Document images with source code
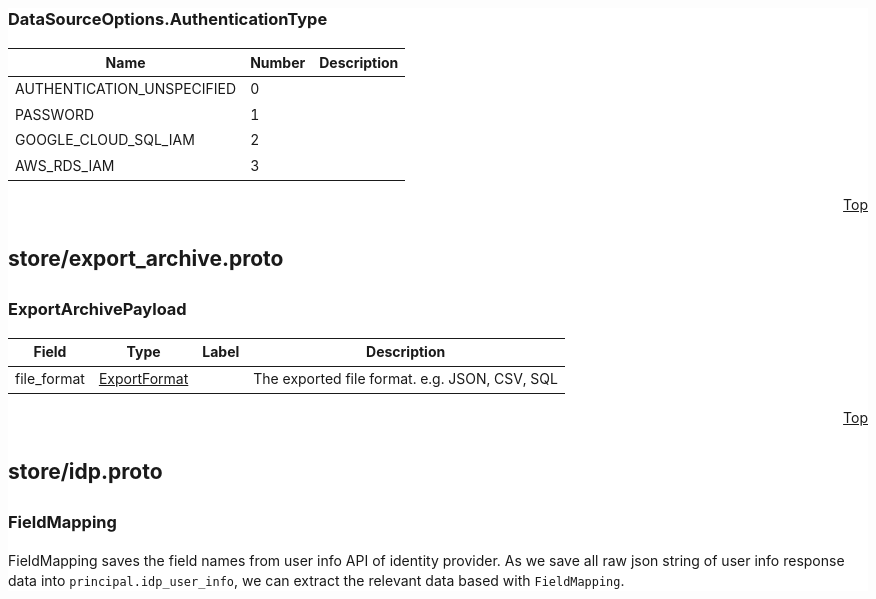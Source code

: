 

<a name="bytebase-store-DataSourceOptions-AuthenticationType"></a>

### DataSourceOptions.AuthenticationType


| Name | Number | Description |
| ---- | ------ | ----------- |
| AUTHENTICATION_UNSPECIFIED | 0 |  |
| PASSWORD | 1 |  |
| GOOGLE_CLOUD_SQL_IAM | 2 |  |
| AWS_RDS_IAM | 3 |  |


 

 

 



<a name="store_export_archive-proto"></a>
<p align="right"><a href="#top">Top</a></p>

## store/export_archive.proto



<a name="bytebase-store-ExportArchivePayload"></a>

### ExportArchivePayload



| Field | Type | Label | Description |
| ----- | ---- | ----- | ----------- |
| file_format | [ExportFormat](#bytebase-store-ExportFormat) |  | The exported file format. e.g. JSON, CSV, SQL |





 

 

 

 



<a name="store_idp-proto"></a>
<p align="right"><a href="#top">Top</a></p>

## store/idp.proto



<a name="bytebase-store-FieldMapping"></a>

### FieldMapping
FieldMapping saves the field names from user info API of identity provider.
As we save all raw json string of user info response data into `principal.idp_user_info`,
we can extract the relevant data based with `FieldMapping`.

▶ Work task
I would like the data copied exactly as it stands, with no pictures included.

▶ Solution for this problem
Source code

: 

<a name="bytebase-store-DataSourceOptions-AuthenticationType"></a>

### DataSourceOptions.AuthenticationType


| Name | Number | Description |
| ---- | ------ | ----------- |
| AUTHENTICATION_UNSPECIFIED | 0 |  |
| PASSWORD | 1 |  |
| GOOGLE_CLOUD_SQL_IAM | 2 |  |
| AWS_RDS_IAM | 3 |  |


 

 

 



<a name="store_export_archive-proto"></a>
<p align="right"><a href="#top">Top</a></p>

## store/export_archive.proto



<a name="bytebase-store-ExportArchivePayload"></a>

### ExportArchivePayload



| Field | Type | Label | Description |
| ----- | ---- | ----- | ----------- |
| file_format | [ExportFormat](#bytebase-store-ExportFormat) |  | The exported file format. e.g. JSON, CSV, SQL |





 

 

 

 



<a name="store_idp-proto"></a>
<p align="right"><a href="#top">Top</a></p>

## store/idp.proto



<a name="bytebase-store-FieldMapping"></a>

### FieldMapping
FieldMapping saves the field names from user info API of identity provider.
As we save all raw json string of user info response data into `principal.idp_user_info`,
we can extract the relevant data based with `FieldMapping`.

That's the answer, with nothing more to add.